Em um pronunciamento contundente, a Dra. Rosangela Cipriano abordou o recente caso de assédio sexual que abalou o Superior Tribunal de Justiça (STJ). Sua fala, divulgada pela Assessoria Política e Eleitoral do PSB/RO, traz uma perspectiva crucial sobre a gravidade do tema e a necessidade de um posicionamento firme contra tais atos.
A especialista enfatiza que o assédio sexual representa uma verdadeira afronta contra a mulher. Ela ressalta, com veemência, que as mulheres não devem ser tratadas como objetos ou meras coisas, mas sim reconhecidas como seres humanos dotados de dignidade intrínseca.

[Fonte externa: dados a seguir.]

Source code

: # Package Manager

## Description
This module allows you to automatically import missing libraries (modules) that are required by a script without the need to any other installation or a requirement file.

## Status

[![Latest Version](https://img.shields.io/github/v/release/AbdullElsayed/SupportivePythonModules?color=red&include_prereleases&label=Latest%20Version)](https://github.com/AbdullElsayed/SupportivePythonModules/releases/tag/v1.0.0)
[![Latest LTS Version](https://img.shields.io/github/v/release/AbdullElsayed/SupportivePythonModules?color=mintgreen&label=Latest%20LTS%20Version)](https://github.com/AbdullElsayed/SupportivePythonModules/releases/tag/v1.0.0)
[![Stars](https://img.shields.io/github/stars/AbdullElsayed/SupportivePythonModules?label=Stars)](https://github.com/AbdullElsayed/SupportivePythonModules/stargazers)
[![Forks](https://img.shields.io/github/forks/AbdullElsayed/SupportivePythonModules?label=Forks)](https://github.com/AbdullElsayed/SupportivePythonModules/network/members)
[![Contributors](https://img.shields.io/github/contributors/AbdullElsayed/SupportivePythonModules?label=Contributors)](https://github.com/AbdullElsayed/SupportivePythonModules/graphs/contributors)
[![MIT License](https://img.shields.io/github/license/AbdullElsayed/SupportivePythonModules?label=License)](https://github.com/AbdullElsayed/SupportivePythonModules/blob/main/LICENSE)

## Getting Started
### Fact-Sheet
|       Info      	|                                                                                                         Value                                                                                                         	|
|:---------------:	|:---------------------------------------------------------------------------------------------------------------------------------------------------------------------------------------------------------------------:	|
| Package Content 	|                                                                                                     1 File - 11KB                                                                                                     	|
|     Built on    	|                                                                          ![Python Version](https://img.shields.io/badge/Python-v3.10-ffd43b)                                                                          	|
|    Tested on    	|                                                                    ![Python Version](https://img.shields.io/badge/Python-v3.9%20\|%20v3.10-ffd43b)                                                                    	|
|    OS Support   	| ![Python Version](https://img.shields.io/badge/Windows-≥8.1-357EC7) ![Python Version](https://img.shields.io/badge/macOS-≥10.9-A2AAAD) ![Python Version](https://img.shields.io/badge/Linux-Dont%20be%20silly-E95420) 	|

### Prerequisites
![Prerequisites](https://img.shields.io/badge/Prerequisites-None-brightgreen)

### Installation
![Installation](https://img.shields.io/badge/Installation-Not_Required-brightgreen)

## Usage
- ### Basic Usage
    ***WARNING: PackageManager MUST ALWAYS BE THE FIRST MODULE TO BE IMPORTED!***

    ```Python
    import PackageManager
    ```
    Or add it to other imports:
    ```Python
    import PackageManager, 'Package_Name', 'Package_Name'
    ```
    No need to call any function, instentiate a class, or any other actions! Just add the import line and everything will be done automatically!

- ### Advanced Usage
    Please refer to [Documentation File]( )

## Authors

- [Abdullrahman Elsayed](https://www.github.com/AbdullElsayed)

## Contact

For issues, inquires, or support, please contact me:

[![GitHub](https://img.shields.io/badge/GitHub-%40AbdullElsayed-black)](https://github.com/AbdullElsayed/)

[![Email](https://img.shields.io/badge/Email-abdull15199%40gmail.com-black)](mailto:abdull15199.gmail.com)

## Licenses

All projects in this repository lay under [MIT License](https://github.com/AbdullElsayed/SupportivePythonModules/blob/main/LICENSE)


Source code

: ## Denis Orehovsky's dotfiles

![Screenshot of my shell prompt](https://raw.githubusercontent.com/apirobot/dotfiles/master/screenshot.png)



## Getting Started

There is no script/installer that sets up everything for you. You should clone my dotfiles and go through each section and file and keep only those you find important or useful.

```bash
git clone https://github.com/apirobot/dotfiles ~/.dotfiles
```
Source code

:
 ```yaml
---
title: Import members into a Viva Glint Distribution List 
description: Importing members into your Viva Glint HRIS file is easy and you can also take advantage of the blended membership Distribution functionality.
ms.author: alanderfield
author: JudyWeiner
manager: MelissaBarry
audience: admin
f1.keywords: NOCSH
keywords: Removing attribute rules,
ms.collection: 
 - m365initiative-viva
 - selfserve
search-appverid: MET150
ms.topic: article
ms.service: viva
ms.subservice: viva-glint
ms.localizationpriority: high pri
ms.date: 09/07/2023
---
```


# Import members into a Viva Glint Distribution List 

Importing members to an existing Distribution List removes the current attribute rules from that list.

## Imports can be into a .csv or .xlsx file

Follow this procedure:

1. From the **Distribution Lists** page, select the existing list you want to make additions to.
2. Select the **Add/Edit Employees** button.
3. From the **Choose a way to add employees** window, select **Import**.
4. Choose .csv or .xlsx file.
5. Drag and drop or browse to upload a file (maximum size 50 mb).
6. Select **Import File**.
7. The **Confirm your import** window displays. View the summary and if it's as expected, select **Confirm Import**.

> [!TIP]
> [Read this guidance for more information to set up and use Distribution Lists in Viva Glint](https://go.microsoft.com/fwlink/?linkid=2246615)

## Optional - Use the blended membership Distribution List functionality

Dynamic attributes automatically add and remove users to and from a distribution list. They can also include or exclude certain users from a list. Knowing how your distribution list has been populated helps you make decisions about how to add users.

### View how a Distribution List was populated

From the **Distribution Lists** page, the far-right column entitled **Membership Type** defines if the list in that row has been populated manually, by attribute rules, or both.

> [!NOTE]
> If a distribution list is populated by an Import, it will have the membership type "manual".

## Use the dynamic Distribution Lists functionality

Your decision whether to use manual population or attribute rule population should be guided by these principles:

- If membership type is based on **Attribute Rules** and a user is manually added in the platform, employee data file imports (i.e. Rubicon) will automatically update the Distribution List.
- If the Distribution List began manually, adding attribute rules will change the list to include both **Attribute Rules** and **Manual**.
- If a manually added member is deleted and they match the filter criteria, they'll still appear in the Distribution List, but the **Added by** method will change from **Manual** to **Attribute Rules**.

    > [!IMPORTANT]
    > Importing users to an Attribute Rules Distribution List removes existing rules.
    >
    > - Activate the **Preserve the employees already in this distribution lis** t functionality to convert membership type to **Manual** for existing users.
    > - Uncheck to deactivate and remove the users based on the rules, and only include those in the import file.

“Nós, mulheres, não somos coisa. Nós somos seres humanos e temos dignidade”, declarou a Dra. Cipriano, em uma frase que ecoa a luta por respeito e igualdade. A declaração sublinha a importância de reconhecer a humanidade e o valor de cada mulher, independentemente de sua posição social ou profissional.
O agressor é indigno de conviver com mulheres, afirma especialista
A Dra. Rosangela Cipriano vai além ao afirmar que o homem que comete assédio sexual contra uma mulher demonstra uma profunda falta de valor. Segundo ela, tais indivíduos se tornam indignos de qualquer convivência saudável com o público feminino.
Essa perspectiva reforça a ideia de que o assédio não é apenas um ato isolado, mas um comportamento que revela um caráter inadequado e desrespeitoso. A especialista defende que a sociedade deve impor limites claros para quem age dessa maneira.
Assédio sexual é crime e a denúncia é um dever
Um dos pontos centrais da fala da Dra. Cipriano é a classificação do assédio sexual como um crime perante a lei. Ela alerta que a omissão ou o silêncio diante de tais práticas apenas perpetuam o problema e encorajam novos agressores.
Portanto, a denúncia é apresentada não apenas como um direito, mas como um dever cívico e moral. A especialista incentiva todas as vítimas e testemunhas a buscarem os canais apropriados para relatar os fatos, garantindo que a justiça seja feita e que os responsáveis sejam punidos.
Um clamor por dignidade e respeito no ambiente de trabalho
O caso no STJ serve como um doloroso lembrete de que, mesmo em instituições de alto prestígio, o assédio sexual pode ocorrer. A posição da Dra. Rosangela Cipriano, apoiada pelo PSB/RO, é um chamado para que todos, especialmente as mulheres, se sintam encorajadas a lutar por seus direitos e por um ambiente de trabalho seguro e respeitoso.
A luta contra o assédio sexual exige a união de esforços da sociedade, das instituições e do sistema judiciário. A mensagem é clara: o respeito à dignidade da mulher é inegociável e atos de assédio devem ser combatidos com rigor.